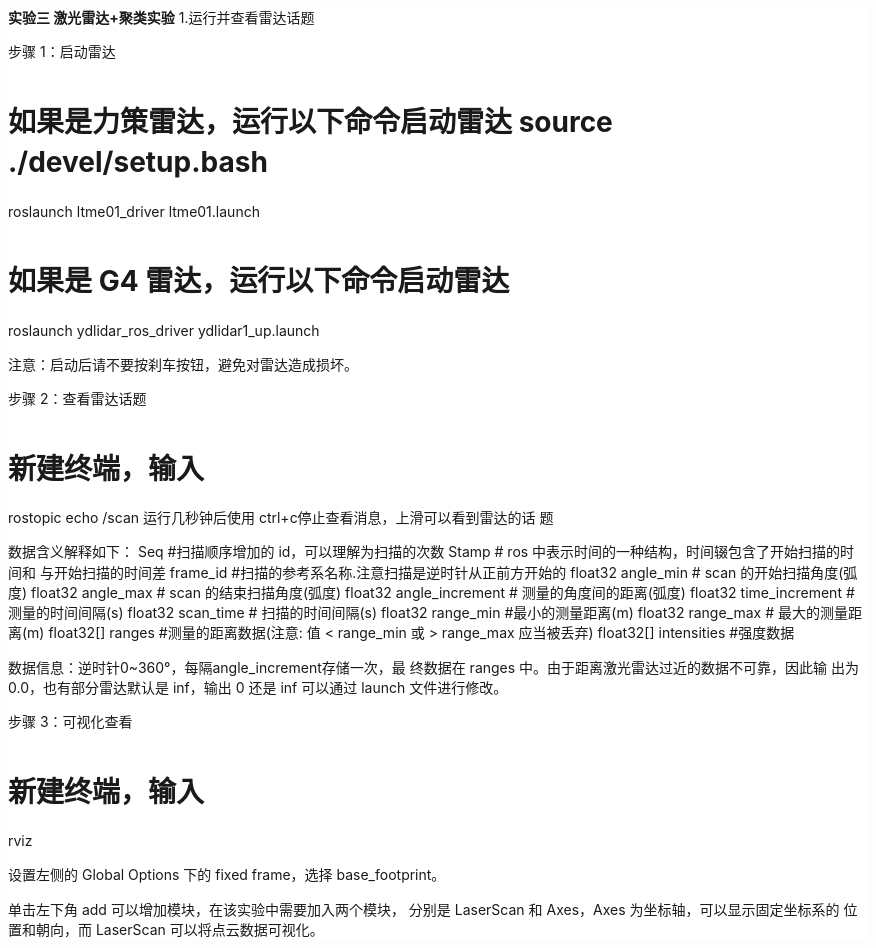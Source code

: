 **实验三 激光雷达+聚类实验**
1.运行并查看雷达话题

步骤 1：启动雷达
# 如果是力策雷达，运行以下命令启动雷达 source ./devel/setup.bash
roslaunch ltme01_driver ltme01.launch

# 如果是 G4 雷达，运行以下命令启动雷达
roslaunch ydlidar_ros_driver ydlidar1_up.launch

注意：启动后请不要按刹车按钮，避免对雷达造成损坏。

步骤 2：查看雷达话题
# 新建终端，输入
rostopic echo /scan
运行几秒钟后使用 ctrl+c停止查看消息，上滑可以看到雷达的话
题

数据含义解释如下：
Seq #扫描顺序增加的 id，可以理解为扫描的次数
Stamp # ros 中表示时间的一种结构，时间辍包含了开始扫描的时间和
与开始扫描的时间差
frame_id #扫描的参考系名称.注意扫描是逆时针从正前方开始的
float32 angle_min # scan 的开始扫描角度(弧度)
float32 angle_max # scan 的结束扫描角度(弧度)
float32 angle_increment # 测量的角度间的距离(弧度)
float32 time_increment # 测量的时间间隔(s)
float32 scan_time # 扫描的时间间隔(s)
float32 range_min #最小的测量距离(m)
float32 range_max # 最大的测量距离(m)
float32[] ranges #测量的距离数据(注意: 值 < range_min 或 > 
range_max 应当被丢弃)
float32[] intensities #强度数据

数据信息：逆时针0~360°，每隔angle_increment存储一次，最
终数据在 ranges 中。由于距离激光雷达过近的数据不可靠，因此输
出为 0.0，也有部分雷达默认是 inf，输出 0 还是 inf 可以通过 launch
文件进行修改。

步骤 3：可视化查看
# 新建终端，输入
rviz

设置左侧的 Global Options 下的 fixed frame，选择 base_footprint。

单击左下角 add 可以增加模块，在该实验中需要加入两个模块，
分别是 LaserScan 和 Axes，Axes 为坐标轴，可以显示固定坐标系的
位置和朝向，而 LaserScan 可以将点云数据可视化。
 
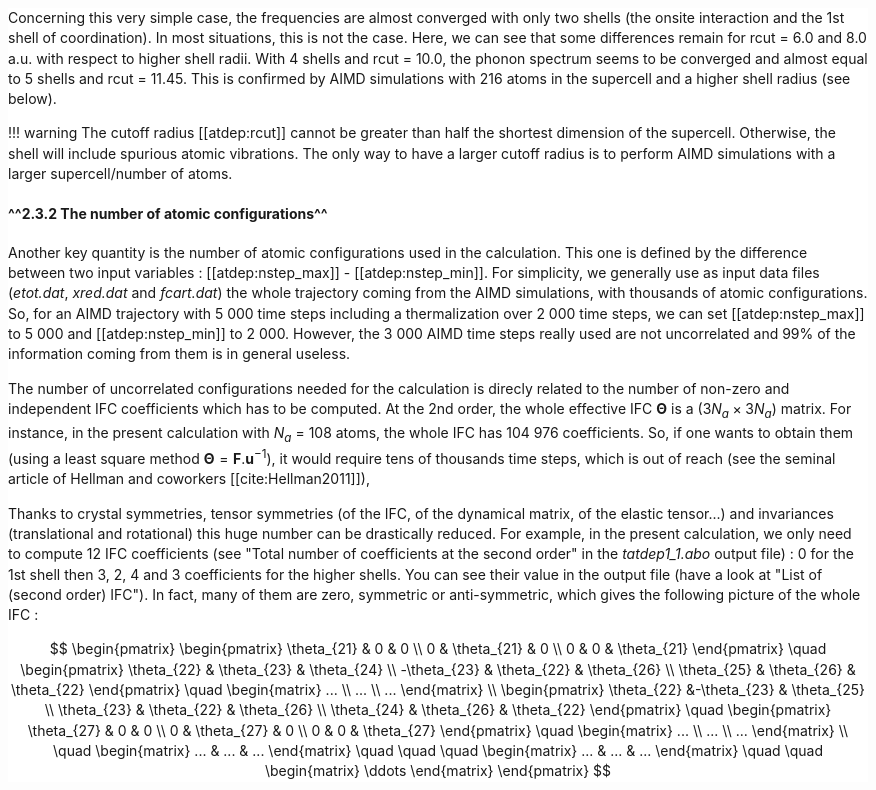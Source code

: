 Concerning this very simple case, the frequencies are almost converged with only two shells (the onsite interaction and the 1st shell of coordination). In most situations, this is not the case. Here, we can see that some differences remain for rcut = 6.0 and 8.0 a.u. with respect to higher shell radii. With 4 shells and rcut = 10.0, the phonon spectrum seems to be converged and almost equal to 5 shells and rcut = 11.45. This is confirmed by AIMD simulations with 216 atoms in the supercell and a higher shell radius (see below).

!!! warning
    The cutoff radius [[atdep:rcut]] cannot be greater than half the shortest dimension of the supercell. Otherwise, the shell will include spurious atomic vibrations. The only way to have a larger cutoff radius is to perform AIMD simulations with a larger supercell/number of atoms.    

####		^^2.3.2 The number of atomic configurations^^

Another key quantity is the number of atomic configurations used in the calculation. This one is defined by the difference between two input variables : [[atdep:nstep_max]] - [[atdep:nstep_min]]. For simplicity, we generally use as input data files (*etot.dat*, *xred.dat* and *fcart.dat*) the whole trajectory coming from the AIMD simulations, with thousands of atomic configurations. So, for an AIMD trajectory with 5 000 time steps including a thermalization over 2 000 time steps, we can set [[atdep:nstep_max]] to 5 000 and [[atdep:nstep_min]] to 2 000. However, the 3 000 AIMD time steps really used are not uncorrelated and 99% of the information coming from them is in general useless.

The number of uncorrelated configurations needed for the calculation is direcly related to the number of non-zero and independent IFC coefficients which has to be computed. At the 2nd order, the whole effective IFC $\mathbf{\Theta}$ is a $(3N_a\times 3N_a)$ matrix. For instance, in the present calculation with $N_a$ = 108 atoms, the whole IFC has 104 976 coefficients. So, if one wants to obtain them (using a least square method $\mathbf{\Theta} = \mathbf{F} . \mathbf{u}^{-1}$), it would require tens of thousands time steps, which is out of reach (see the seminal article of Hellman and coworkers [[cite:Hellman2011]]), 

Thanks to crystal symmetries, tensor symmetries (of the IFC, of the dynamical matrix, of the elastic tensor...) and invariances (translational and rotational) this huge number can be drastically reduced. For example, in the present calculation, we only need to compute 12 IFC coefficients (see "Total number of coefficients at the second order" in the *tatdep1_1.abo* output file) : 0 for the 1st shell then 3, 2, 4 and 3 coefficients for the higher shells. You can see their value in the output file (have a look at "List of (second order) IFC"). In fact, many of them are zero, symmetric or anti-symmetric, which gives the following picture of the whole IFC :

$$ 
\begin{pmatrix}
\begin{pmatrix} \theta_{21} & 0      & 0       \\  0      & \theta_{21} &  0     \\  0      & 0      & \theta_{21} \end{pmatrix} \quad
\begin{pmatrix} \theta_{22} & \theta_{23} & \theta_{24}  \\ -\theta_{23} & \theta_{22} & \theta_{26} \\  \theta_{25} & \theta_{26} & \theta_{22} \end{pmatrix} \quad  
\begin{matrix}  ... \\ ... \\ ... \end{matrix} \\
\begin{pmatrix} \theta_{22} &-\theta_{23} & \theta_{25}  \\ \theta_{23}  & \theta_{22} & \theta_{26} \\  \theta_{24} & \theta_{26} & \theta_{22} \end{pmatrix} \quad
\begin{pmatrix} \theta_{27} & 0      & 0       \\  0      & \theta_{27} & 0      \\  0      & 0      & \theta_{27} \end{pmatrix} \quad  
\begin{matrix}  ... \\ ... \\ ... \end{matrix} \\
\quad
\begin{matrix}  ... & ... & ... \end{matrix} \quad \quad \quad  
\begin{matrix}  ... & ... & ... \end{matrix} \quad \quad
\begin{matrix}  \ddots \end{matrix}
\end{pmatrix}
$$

_ _ _

Everything in the material above should be reproduced exactly, except the pictures.

# Answer:
Source code

: **实验三 激光雷达+聚类实验**
1.运行并查看雷达话题

步骤 1：启动雷达
# 如果是力策雷达，运行以下命令启动雷达 source ./devel/setup.bash
roslaunch ltme01_driver ltme01.launch

# 如果是 G4 雷达，运行以下命令启动雷达
roslaunch ydlidar_ros_driver ydlidar1_up.launch

注意：启动后请不要按刹车按钮，避免对雷达造成损坏。

步骤 2：查看雷达话题
# 新建终端，输入
rostopic echo /scan
运行几秒钟后使用 ctrl+c停止查看消息，上滑可以看到雷达的话
题

数据含义解释如下：
Seq #扫描顺序增加的 id，可以理解为扫描的次数
Stamp # ros 中表示时间的一种结构，时间辍包含了开始扫描的时间和
与开始扫描的时间差
frame_id #扫描的参考系名称.注意扫描是逆时针从正前方开始的
float32 angle_min # scan 的开始扫描角度(弧度)
float32 angle_max # scan 的结束扫描角度(弧度)
float32 angle_increment # 测量的角度间的距离(弧度)
float32 time_increment # 测量的时间间隔(s)
float32 scan_time # 扫描的时间间隔(s)
float32 range_min #最小的测量距离(m)
float32 range_max # 最大的测量距离(m)
float32[] ranges #测量的距离数据(注意: 值 < range_min 或 > 
range_max 应当被丢弃)
float32[] intensities #强度数据

数据信息：逆时针0~360°，每隔angle_increment存储一次，最
终数据在 ranges 中。由于距离激光雷达过近的数据不可靠，因此输
出为 0.0，也有部分雷达默认是 inf，输出 0 还是 inf 可以通过 launch
文件进行修改。

步骤 3：可视化查看
# 新建终端，输入
rviz

设置左侧的 Global Options 下的 fixed frame，选择 base_footprint。

单击左下角 add 可以增加模块，在该实验中需要加入两个模块，
分别是 LaserScan 和 Axes，Axes 为坐标轴，可以显示固定坐标系的
位置和朝向，而 LaserScan 可以将点云数据可视化。
 
Source code

: Concerning this very simple case, the frequencies are almost converged with only two shells (the onsite interaction and the 1st shell of coordination). In most situations, this is not the case. Here, we can see that some differences remain for rcut = 6.0 and 8.0 a.u. with respect to higher shell radii. With 4 shells and rcut = 10.0, the phonon spectrum seems to be converged and almost equal to 5 shells and rcut = 11.45. This is confirmed by AIMD simulations with 216 atoms in the supercell and a higher shell radius (see below).

!!! warning
    The cutoff radius [[atdep:rcut]] cannot be greater than half the shortest dimension of the supercell. Otherwise, the shell will include spurious atomic vibrations. The only way to have a larger cutoff radius is to perform AIMD simulations with a larger supercell/number of atoms.    

####		^^2.3.2 The number of atomic configurations^^

Another key quantity is the number of atomic configurations used in the calculation. This one is defined by the difference between two input variables : [[atdep:nstep_max]] - [[atdep:nstep_min]]. For simplicity, we generally use as input data files (*etot.dat*, *xred.dat* and *fcart.dat*) the whole trajectory coming from the AIMD simulations, with thousands of atomic configurations. So, for an AIMD trajectory with 5 000 time steps including a thermalization over 2 000 time steps, we can set [[atdep:nstep_max]] to 5 000 and [[atdep:nstep_min]] to 2 000. However, the 3 000 AIMD time steps really used are not uncorrelated and 99% of the information coming from them is in general useless.

The number of uncorrelated configurations needed for the calculation is direcly related to the number of non-zero and independent IFC coefficients which has to be computed. At the 2nd order, the whole effective IFC $\mathbf{\Theta}$ is a $(3N_a\times 3N_a)$ matrix. For instance, in the present calculation with $N_a$ = 108 atoms, the whole IFC has 104 976 coefficients. So, if one wants to obtain them (using a least square method $\mathbf{\Theta} = \mathbf{F} . \mathbf{u}^{-1}$), it would require tens of thousands time steps, which is out of reach (see the seminal article of Hellman and coworkers [[cite:Hellman2011]]), 

Thanks to crystal symmetries, tensor symmetries (of the IFC, of the dynamical matrix, of the elastic tensor...) and invariances (translational and rotational) this huge number can be drastically reduced. For example, in the present calculation, we only need to compute 12 IFC coefficients (see "Total number of coefficients at the second order" in the *tatdep1_1.abo* output file) : 0 for the 1st shell then 3, 2, 4 and 3 coefficients for the higher shells. You can see their value in the output file (have a look at "List of (second order) IFC"). In fact, many of them are zero, symmetric or anti-symmetric, which gives the following picture of the whole IFC :

$$ 
\begin{pmatrix}
\begin{pmatrix} \theta_{21} & 0      & 0       \\  0      & \theta_{21} &  0     \\  0      & 0      & \theta_{21} \end{pmatrix} \quad
\begin{pmatrix} \theta_{22} & \theta_{23} & \theta_{24}  \\ -\theta_{23} & \theta_{22} & \theta_{26} \\  \theta_{25} & \theta_{26} & \theta_{22} \end{pmatrix} \quad  
\begin{matrix}  ... \\ ... \\ ... \end{matrix} \\
\begin{pmatrix} \theta_{22} &-\theta_{23} & \theta_{25}  \\ \theta_{23}  & \theta_{22} & \theta_{26} \\  \theta_{24} & \theta_{26} & \theta_{22} \end{pmatrix} \quad
\begin{pmatrix} \theta_{27} & 0      & 0       \\  0      & \theta_{27} & 0      \\  0      & 0      & \theta_{27} \end{pmatrix} \quad  
\begin{matrix}  ... \\ ... \\ ... \end{matrix} \\
\quad
\begin{matrix}  ... & ... & ... \end{matrix} \quad \quad \quad  
\begin{matrix}  ... & ... & ... \end{matrix} \quad \quad
\begin{matrix}  \ddots \end{matrix}
\end{pmatrix}
$$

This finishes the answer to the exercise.